De vez en cuando, Adair la llamaba a su alcoba, donde se unía a nosotros con los labios apretados y la mirada baja, dejándose hacer pero sin participar. Sin embargo, después me buscaba cuando yo estaba sola y me dejaba cepillarle el pelo o leerle algo, y yo interpreté que aquella era su manera de hacerme saber que no me consideraba responsable de lo que ocurría en la cama de Adair, o al menos que me perdonaba mi lealtad a él. Una vez, me senté muy quieta para que ella me maquillara al estilo de su país, con gruesas líneas de kohl alrededor de los ojos que se extendían hacia las sienes. Me envolvió en una de sus largas y ondulantes telas para que solo se me vieran los ojos, y debo decir que el maquillaje me daba un aspecto muy exótico.
A veces, me dirigía una mirada extraña, como si estuviera intentando comunicarse con mi alma, encontrar alguna manera de transmitirme un mensaje. Una advertencia. Yo no creía necesario que me advirtiera; sabía que Adair era un hombre peligroso y que me arriesgaba a graves daños en mi alma o mi cordura si me acercaba demasiado a él. Creía saber dónde estaba la línea de seguridad y pensaba que sería capaz de detenerme a tiempo.
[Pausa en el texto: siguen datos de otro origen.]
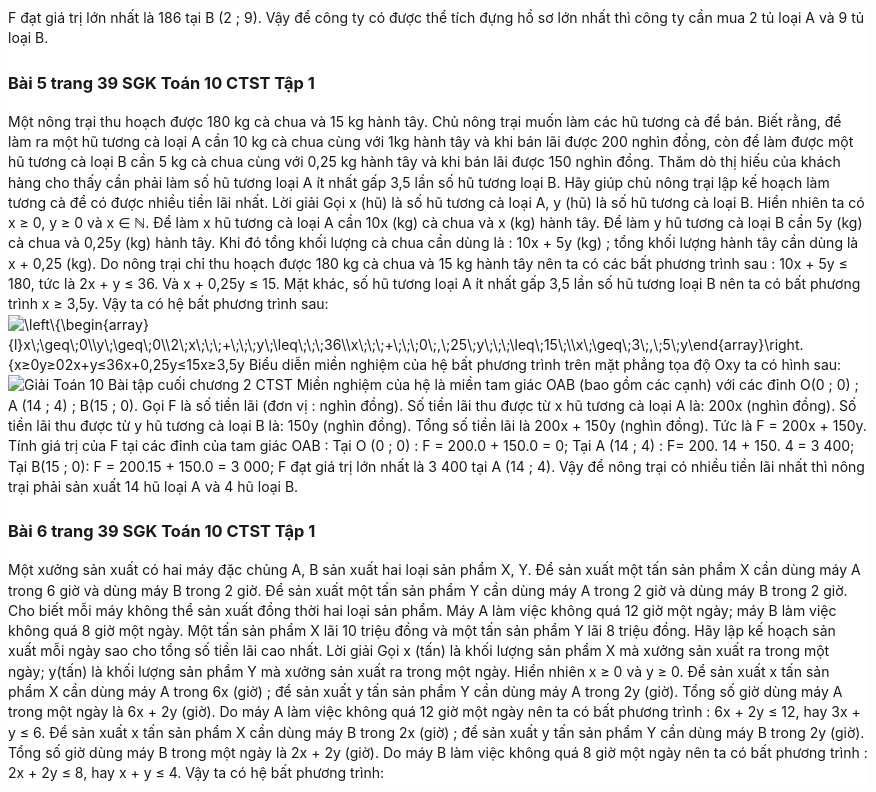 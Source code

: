 F đạt giá trị lớn nhất là 186 tại B \(2 ; 9\).
Vậy để công ty có được thể tích đựng hồ sơ lớn nhất thì công ty cần mua 2 tủ loại A và 9 tủ loại B.
### Bài 5 trang 39 SGK Toán 10 CTST Tập 1
Một nông trại thu hoạch được 180 kg cà chua và 15 kg hành tây. Chủ nông trại muốn làm các hũ tương cà để bán. Biết rằng, để làm ra một hũ tương cà loại A cần 10 kg cà chua cùng với 1kg hành tây và khi bán lãi được 200 nghìn đồng, còn để làm được một hũ tương cà loại B cần 5 kg cà chua cùng với 0,25 kg hành tây và khi bán lãi được 150 nghìn đồng. Thăm dò thị hiếu của khách hàng cho thấy cần phải làm số hũ tương loại A ít nhất gấp 3,5 lần số hũ tương loại B. Hãy giúp chủ nông trại lập kế hoạch làm tương cà để có được nhiều tiền lãi nhất.
Lời giải
Gọi x \(hũ\) là số hũ tương cà loại A, y \(hũ\) là số hũ tương cà loại B.
Hiển nhiên ta có x ≥ 0, y ≥ 0 và x ∈ ℕ.
Để làm x hũ tương cà loại A cần 10x \(kg\) cà chua và x \(kg\) hành tây.
Để làm y hũ tương cà loại B cần 5y \(kg\) cà chua và 0,25y \(kg\) hành tây.
Khi đó tổng khối lượng cà chua cần dùng là : 10x + 5y \(kg\) ; tổng khối lượng hành tây cần dùng là x + 0,25 \(kg\).
Do nông trại chỉ thu hoạch được 180 kg cà chua và 15 kg hành tây nên ta có các bất phương trình sau :
10x + 5y ≤ 180, tức là 2x + y ≤ 36.
Và x + 0,25y ≤ 15.
Mặt khác, số hũ tương loại A ít nhất gấp 3,5 lần số hũ tương loại B nên ta có bất phương trình x ≥ 3,5y.
Vậy ta có hệ bất phương trình sau: ![\\left\\{\\begin{array}{l}x\\;\\geq\\;0\\\\y\\;\\geq\\;0\\\\2\\;x\\;\\;\\;+\\;\\;\\;y\\;\\leq\\;\\;\\;36\\\\x\\;\\;\\;+\\;\\;\\;0\\;,\\;25\\;y\\;\\;\\;\\leq\\;15\\;\\\\x\\;\\geq\\;3\\;,\\;5\\;y\\end{array}\\right.](https://i.vdoc.vn/data/image/blank.png)\{x≥0y≥02x+y≤36x+0,25y≤15x≥3,5y
Biểu diễn miền nghiệm của hệ bất phương trình trên mặt phẳng tọa độ Oxy ta có hình sau:
![Giải Toán 10 Bài tập cuối chương 2 CTST](https://i.vdoc.vn/data/image/2022/08/01/bai-tap-cuoi-chuong-2-ctst-9.jpg)
Miền nghiệm của hệ là miền tam giác OAB \(bao gồm các cạnh\) với các đỉnh O\(0 ; 0\) ; A \(14 ; 4\) ; B\(15 ; 0\).
Gọi F là số tiền lãi \(đơn vị : nghìn đồng\).
Số tiền lãi thu được từ x hũ tương cà loại A là: 200x \(nghìn đồng\).
Số tiền lãi thu được từ y hũ tương cà loại B là: 150y \(nghìn đồng\).
Tổng số tiền lãi là 200x + 150y \(nghìn đồng\). Tức là F = 200x + 150y.
Tính giá trị của F tại các đỉnh của tam giác OAB :
Tại O \(0 ; 0\) : F = 200.0 + 150.0 = 0;
Tại A \(14 ; 4\) : F= 200. 14 + 150. 4 = 3 400;
Tại B\(15 ; 0\): F = 200.15 + 150.0 = 3 000;
F đạt giá trị lớn nhất là 3 400 tại A \(14 ; 4\).
Vậy để nông trại có nhiều tiền lãi nhất thì nông trại phải sản xuất 14 hũ loại A và 4 hũ loại B.
### Bài 6 trang 39 SGK Toán 10 CTST Tập 1
Một xưởng sản xuất có hai máy đặc chủng A, B sản xuất hai loại sản phẩm X, Y. Để sản xuất một tấn sản phẩm X cần dùng máy A trong 6 giờ và dùng máy B trong 2 giờ. Để sản xuất một tấn sản phẩm Y cần dùng máy A trong 2 giờ và dùng máy B trong 2 giờ. Cho biết mỗi máy không thể sản xuất đồng thời hai loại sản phẩm. Máy A làm việc không quá 12 giờ một ngày; máy B làm việc không quá 8 giờ một ngày. Một tấn sản phẩm X lãi 10 triệu đồng và một tấn sản phẩm Y lãi 8 triệu đồng. Hãy lập kế hoạch sản xuất mỗi ngày sao cho tổng số tiền lãi cao nhất.
Lời giải
Gọi x \(tấn\) là khối lượng sản phẩm X mà xưởng sản xuất ra trong một ngày; y\(tấn\) là khối lượng sản phẩm Y mà xưởng sản xuất ra trong một ngày.
Hiển nhiên x ≥ 0 và y ≥ 0.
Để sản xuất x tấn sản phẩm X cần dùng máy A trong 6x \(giờ\) ; để sản xuất y tấn sản phẩm Y cần dùng máy A trong 2y \(giờ\).
Tổng số giờ dùng máy A trong một ngày là 6x + 2y \(giờ\).
Do máy A làm việc không quá 12 giờ một ngày nên ta có bất phương trình :
6x + 2y ≤ 12, hay 3x + y ≤ 6.
Để sản xuất x tấn sản phẩm X cần dùng máy B trong 2x \(giờ\) ; để sản xuất y tấn sản phẩm Y cần dùng máy B trong 2y \(giờ\).
Tổng số giờ dùng máy B trong một ngày là 2x + 2y \(giờ\).
Do máy B làm việc không quá 8 giờ một ngày nên ta có bất phương trình : 2x + 2y ≤ 8, hay x + y ≤ 4.
Vậy ta có hệ bất phương trình:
Qué estúpida era.
En ocasiones, Uzra venía a mi habitación y me abrazaba, como si me estuviera consolando. Unas cuantas veces me sacó de la cama, insistiendo en que la siguiera a uno de sus escondites. Ahora comprendo que lo hacía para que yo supiera adónde podía ir cuando llegara el día en que necesitara ocultarme de Adair.
Tilde, en cambio, no me dio ningún aviso cuando una tarde me cogió de la mano con un suspiro de irritación y, haciendo caso omiso de mis preguntas, me condujo por la fuerza a una habitación que casi nunca se utilizaba. Allí, en una mesita cerca del fuego, había un frasco de tinta, varias agujas dispuestas en abanico, y un pañuelo viejo y lleno de manchas. Tilde se sentó en una silla, se acomodó tras las orejas unos mechones rebeldes y no tuvo ni la más mínima consideración conmigo.